╭─ Extracted entries
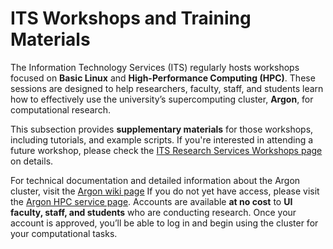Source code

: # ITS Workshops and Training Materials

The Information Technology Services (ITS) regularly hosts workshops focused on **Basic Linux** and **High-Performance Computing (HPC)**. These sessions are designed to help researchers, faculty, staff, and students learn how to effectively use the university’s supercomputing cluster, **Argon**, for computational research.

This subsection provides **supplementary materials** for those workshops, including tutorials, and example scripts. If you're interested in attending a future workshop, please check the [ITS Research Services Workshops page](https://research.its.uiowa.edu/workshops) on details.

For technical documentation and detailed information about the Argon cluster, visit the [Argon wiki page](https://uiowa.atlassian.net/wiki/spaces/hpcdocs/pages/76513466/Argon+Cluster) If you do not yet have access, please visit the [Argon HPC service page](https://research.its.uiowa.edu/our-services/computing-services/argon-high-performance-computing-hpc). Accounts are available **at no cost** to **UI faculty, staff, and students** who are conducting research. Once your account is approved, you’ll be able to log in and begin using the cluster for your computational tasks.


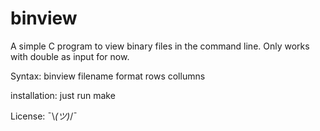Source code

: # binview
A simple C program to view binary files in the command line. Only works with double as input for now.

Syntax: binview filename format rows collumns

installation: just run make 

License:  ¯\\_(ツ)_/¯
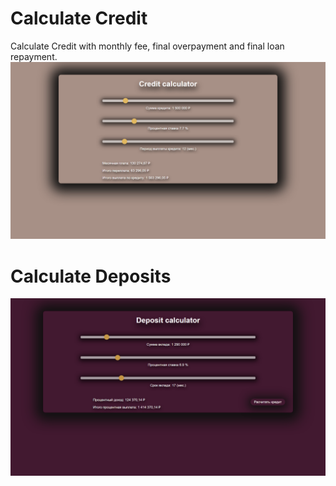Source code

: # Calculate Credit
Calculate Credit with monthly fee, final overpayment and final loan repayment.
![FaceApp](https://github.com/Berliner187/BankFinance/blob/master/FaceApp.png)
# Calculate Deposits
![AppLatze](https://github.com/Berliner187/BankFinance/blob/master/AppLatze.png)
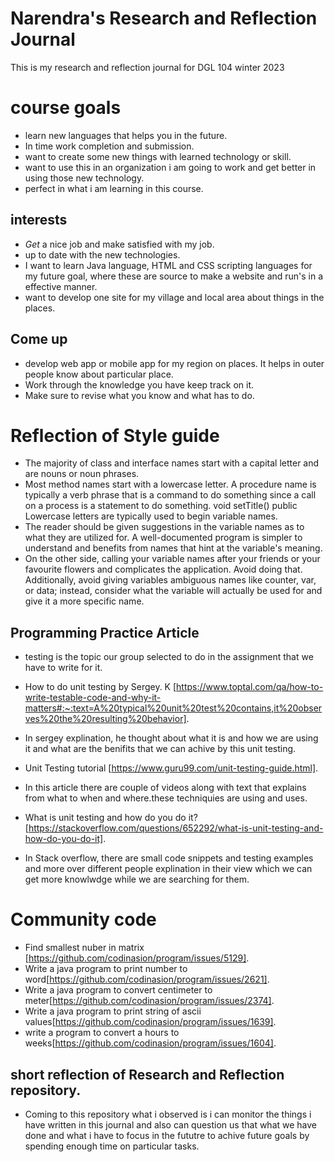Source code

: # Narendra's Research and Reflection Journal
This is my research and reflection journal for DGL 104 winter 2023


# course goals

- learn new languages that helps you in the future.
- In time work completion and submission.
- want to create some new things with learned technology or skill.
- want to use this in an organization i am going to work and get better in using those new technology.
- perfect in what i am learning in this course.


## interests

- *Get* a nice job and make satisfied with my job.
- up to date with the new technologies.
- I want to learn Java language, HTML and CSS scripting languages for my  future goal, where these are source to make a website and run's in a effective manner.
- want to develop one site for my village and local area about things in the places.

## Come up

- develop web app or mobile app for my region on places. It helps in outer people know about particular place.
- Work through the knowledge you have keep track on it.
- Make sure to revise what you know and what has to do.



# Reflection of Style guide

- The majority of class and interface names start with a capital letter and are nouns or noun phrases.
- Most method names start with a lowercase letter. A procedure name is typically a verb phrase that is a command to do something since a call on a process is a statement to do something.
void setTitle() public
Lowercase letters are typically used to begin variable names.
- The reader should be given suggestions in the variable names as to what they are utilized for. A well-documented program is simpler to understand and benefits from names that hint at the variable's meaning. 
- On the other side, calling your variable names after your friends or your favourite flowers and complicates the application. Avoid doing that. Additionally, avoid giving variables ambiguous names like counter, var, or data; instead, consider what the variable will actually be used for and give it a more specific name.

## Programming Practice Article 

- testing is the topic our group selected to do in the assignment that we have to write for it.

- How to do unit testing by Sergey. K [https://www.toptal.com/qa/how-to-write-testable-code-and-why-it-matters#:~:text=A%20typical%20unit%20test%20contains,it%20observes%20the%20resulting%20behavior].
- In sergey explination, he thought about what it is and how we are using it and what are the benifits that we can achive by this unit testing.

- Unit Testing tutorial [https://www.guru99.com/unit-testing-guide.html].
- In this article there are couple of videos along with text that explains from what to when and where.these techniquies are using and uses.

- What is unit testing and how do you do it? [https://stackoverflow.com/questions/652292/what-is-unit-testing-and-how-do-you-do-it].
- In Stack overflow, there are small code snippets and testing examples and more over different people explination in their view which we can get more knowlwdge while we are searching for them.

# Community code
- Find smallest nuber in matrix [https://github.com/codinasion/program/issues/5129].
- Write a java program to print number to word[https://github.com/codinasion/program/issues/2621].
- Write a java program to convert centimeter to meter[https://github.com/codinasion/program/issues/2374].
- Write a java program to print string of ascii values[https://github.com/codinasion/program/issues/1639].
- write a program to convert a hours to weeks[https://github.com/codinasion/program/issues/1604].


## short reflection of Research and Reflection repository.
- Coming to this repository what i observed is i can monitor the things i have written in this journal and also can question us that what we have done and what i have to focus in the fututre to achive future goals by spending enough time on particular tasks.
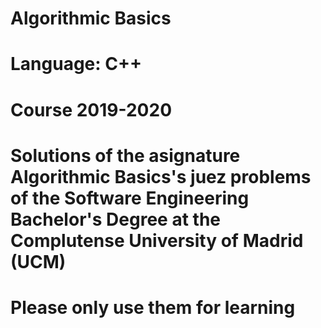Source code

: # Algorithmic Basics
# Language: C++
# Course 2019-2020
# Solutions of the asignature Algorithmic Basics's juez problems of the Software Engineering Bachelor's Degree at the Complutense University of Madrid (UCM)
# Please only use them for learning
╰─
Task directions:
Using the records above, output an exact copy without any pictures.

Exercise solution:
Source code

: # ITS Workshops and Training Materials

The Information Technology Services (ITS) regularly hosts workshops focused on **Basic Linux** and **High-Performance Computing (HPC)**. These sessions are designed to help researchers, faculty, staff, and students learn how to effectively use the university’s supercomputing cluster, **Argon**, for computational research.

This subsection provides **supplementary materials** for those workshops, including tutorials, and example scripts. If you're interested in attending a future workshop, please check the [ITS Research Services Workshops page](https://research.its.uiowa.edu/workshops) on details.

For technical documentation and detailed information about the Argon cluster, visit the [Argon wiki page](https://uiowa.atlassian.net/wiki/spaces/hpcdocs/pages/76513466/Argon+Cluster) If you do not yet have access, please visit the [Argon HPC service page](https://research.its.uiowa.edu/our-services/computing-services/argon-high-performance-computing-hpc). Accounts are available **at no cost** to **UI faculty, staff, and students** who are conducting research. Once your account is approved, you’ll be able to log in and begin using the cluster for your computational tasks.


Source code

: # binview
A simple C program to view binary files in the command line. Only works with double as input for now.

Syntax: binview filename format rows collumns

installation: just run make 

License:  ¯\\_(ツ)_/¯
Source code

: # Calculate Credit
Calculate Credit with monthly fee, final overpayment and final loan repayment.
![FaceApp](https://github.com/Berliner187/BankFinance/blob/master/FaceApp.png)
# Calculate Deposits
![AppLatze](https://github.com/Berliner187/BankFinance/blob/master/AppLatze.png)
Source code

: # Narendra's Research and Reflection Journal
This is my research and reflection journal for DGL 104 winter 2023


# course goals

- learn new languages that helps you in the future.
- In time work completion and submission.
- want to create some new things with learned technology or skill.
- want to use this in an organization i am going to work and get better in using those new technology.
- perfect in what i am learning in this course.


## interests

- *Get* a nice job and make satisfied with my job.
- up to date with the new technologies.
- I want to learn Java language, HTML and CSS scripting languages for my  future goal, where these are source to make a website and run's in a effective manner.
- want to develop one site for my village and local area about things in the places.

## Come up

- develop web app or mobile app for my region on places. It helps in outer people know about particular place.
- Work through the knowledge you have keep track on it.
- Make sure to revise what you know and what has to do.



# Reflection of Style guide

- The majority of class and interface names start with a capital letter and are nouns or noun phrases.
- Most method names start with a lowercase letter. A procedure name is typically a verb phrase that is a command to do something since a call on a process is a statement to do something.
void setTitle() public
Lowercase letters are typically used to begin variable names.
- The reader should be given suggestions in the variable names as to what they are utilized for. A well-documented program is simpler to understand and benefits from names that hint at the variable's meaning. 
- On the other side, calling your variable names after your friends or your favourite flowers and complicates the application. Avoid doing that. Additionally, avoid giving variables ambiguous names like counter, var, or data; instead, consider what the variable will actually be used for and give it a more specific name.

## Programming Practice Article 

- testing is the topic our group selected to do in the assignment that we have to write for it.

- How to do unit testing by Sergey. K [https://www.toptal.com/qa/how-to-write-testable-code-and-why-it-matters#:~:text=A%20typical%20unit%20test%20contains,it%20observes%20the%20resulting%20behavior].
- In sergey explination, he thought about what it is and how we are using it and what are the benifits that we can achive by this unit testing.

- Unit Testing tutorial [https://www.guru99.com/unit-testing-guide.html].
- In this article there are couple of videos along with text that explains from what to when and where.these techniquies are using and uses.

- What is unit testing and how do you do it? [https://stackoverflow.com/questions/652292/what-is-unit-testing-and-how-do-you-do-it].
- In Stack overflow, there are small code snippets and testing examples and more over different people explination in their view which we can get more knowlwdge while we are searching for them.

# Community code
- Find smallest nuber in matrix [https://github.com/codinasion/program/issues/5129].
- Write a java program to print number to word[https://github.com/codinasion/program/issues/2621].
- Write a java program to convert centimeter to meter[https://github.com/codinasion/program/issues/2374].
- Write a java program to print string of ascii values[https://github.com/codinasion/program/issues/1639].
- write a program to convert a hours to weeks[https://github.com/codinasion/program/issues/1604].


## short reflection of Research and Reflection repository.
- Coming to this repository what i observed is i can monitor the things i have written in this journal and also can question us that what we have done and what i have to focus in the fututre to achive future goals by spending enough time on particular tasks.
Source code

: # Algorithmic Basics
# Language: C++
# Course 2019-2020
# Solutions of the asignature Algorithmic Basics's juez problems of the Software Engineering Bachelor's Degree at the Complutense University of Madrid (UCM)
# Please only use them for learning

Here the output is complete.